►

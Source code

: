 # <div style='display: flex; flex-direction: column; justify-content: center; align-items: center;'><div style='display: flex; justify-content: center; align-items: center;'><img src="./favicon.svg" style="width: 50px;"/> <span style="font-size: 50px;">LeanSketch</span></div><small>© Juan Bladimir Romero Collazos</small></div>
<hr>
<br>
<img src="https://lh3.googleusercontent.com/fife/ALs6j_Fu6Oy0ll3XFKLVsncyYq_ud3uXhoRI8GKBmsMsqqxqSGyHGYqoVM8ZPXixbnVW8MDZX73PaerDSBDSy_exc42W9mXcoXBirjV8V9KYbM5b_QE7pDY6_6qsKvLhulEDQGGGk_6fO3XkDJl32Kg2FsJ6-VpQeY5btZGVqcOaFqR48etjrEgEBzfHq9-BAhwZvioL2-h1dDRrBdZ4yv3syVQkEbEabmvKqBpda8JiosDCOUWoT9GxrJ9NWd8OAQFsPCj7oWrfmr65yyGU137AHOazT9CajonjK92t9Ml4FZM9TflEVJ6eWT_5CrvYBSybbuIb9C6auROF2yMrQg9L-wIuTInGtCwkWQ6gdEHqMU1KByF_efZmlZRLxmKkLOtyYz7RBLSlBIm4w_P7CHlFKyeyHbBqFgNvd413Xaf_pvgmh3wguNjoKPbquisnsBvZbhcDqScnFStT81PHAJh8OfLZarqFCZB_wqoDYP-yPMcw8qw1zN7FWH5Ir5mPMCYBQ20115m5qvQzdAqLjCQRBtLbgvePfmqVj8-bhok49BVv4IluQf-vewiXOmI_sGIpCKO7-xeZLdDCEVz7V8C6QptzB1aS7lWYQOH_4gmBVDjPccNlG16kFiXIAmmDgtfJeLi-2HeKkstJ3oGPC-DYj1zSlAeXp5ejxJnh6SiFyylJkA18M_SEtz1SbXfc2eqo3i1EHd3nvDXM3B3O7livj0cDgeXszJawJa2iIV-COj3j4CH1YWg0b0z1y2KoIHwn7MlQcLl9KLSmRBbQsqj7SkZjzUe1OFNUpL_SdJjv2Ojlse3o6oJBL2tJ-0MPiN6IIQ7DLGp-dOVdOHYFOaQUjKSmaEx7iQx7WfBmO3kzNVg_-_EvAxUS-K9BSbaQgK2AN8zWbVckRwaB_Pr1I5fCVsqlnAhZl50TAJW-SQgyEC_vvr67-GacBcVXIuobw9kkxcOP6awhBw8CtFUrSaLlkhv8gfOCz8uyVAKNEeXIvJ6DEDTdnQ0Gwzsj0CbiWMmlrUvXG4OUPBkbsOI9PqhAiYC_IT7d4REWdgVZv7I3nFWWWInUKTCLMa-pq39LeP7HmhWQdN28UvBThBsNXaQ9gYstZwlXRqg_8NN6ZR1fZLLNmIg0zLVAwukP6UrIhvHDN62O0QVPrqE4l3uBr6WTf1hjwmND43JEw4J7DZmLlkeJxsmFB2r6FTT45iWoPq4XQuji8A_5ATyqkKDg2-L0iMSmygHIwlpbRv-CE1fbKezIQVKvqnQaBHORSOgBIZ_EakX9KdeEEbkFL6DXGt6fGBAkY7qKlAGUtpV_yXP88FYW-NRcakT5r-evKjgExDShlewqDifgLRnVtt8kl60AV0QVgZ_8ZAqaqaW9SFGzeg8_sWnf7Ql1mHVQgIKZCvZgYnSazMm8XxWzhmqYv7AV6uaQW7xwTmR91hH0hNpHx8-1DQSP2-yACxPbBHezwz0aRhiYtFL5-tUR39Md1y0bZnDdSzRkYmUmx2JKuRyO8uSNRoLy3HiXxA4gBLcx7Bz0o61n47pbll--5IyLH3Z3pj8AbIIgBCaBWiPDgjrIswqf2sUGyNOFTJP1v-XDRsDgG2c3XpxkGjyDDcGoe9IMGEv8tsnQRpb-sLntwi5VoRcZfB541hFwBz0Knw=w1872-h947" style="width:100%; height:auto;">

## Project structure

◄

→ **REQUIRED WORK**
The records above need to be written out once more, exactly.

→ **REPLY**
Source code

: # <div style='display: flex; flex-direction: column; justify-content: center; align-items: center;'><div style='display: flex; justify-content: center; align-items: center;'><img src="./favicon.svg" style="width: 50px;"/> <span style="font-size: 50px;">LeanSketch</span></div><small>© Juan Bladimir Romero Collazos</small></div>
<hr>
<br>
<img src="https://lh3.googleusercontent.com/fife/ALs6j_Fu6Oy0ll3XFKLVsncyYq_ud3uXhoRI8GKBmsMsqqxqSGyHGYqoVM8ZPXixbnVW8MDZX73PaerDSBDSy_exc42W9mXcoXBirjV8V9KYbM5b_QE7pDY6_6qsKvLhulEDQGGGk_6fO3XkDJl32Kg2FsJ6-VpQeY5btZGVqcOaFqR48etjrEgEBzfHq9-BAhwZvioL2-h1dDRrBdZ4yv3syVQkEbEabmvKqBpda8JiosDCOUWoT9GxrJ9NWd8OAQFsPCj7oWrfmr65yyGU137AHOazT9CajonjK92t9Ml4FZM9TflEVJ6eWT_5CrvYBSybbuIb9C6auROF2yMrQg9L-wIuTInGtCwkWQ6gdEHqMU1KByF_efZmlZRLxmKkLOtyYz7RBLSlBIm4w_P7CHlFKyeyHbBqFgNvd413Xaf_pvgmh3wguNjoKPbquisnsBvZbhcDqScnFStT81PHAJh8OfLZarqFCZB_wqoDYP-yPMcw8qw1zN7FWH5Ir5mPMCYBQ20115m5qvQzdAqLjCQRBtLbgvePfmqVj8-bhok49BVv4IluQf-vewiXOmI_sGIpCKO7-xeZLdDCEVz7V8C6QptzB1aS7lWYQOH_4gmBVDjPccNlG16kFiXIAmmDgtfJeLi-2HeKkstJ3oGPC-DYj1zSlAeXp5ejxJnh6SiFyylJkA18M_SEtz1SbXfc2eqo3i1EHd3nvDXM3B3O7livj0cDgeXszJawJa2iIV-COj3j4CH1YWg0b0z1y2KoIHwn7MlQcLl9KLSmRBbQsqj7SkZjzUe1OFNUpL_SdJjv2Ojlse3o6oJBL2tJ-0MPiN6IIQ7DLGp-dOVdOHYFOaQUjKSmaEx7iQx7WfBmO3kzNVg_-_EvAxUS-K9BSbaQgK2AN8zWbVckRwaB_Pr1I5fCVsqlnAhZl50TAJW-SQgyEC_vvr67-GacBcVXIuobw9kkxcOP6awhBw8CtFUrSaLlkhv8gfOCz8uyVAKNEeXIvJ6DEDTdnQ0Gwzsj0CbiWMmlrUvXG4OUPBkbsOI9PqhAiYC_IT7d4REWdgVZv7I3nFWWWInUKTCLMa-pq39LeP7HmhWQdN28UvBThBsNXaQ9gYstZwlXRqg_8NN6ZR1fZLLNmIg0zLVAwukP6UrIhvHDN62O0QVPrqE4l3uBr6WTf1hjwmND43JEw4J7DZmLlkeJxsmFB2r6FTT45iWoPq4XQuji8A_5ATyqkKDg2-L0iMSmygHIwlpbRv-CE1fbKezIQVKvqnQaBHORSOgBIZ_EakX9KdeEEbkFL6DXGt6fGBAkY7qKlAGUtpV_yXP88FYW-NRcakT5r-evKjgExDShlewqDifgLRnVtt8kl60AV0QVgZ_8ZAqaqaW9SFGzeg8_sWnf7Ql1mHVQgIKZCvZgYnSazMm8XxWzhmqYv7AV6uaQW7xwTmR91hH0hNpHx8-1DQSP2-yACxPbBHezwz0aRhiYtFL5-tUR39Md1y0bZnDdSzRkYmUmx2JKuRyO8uSNRoLy3HiXxA4gBLcx7Bz0o61n47pbll--5IyLH3Z3pj8AbIIgBCaBWiPDgjrIswqf2sUGyNOFTJP1v-XDRsDgG2c3XpxkGjyDDcGoe9IMGEv8tsnQRpb-sLntwi5VoRcZfB541hFwBz0Knw=w1872-h947" style="width:100%; height:auto;">

## Project structure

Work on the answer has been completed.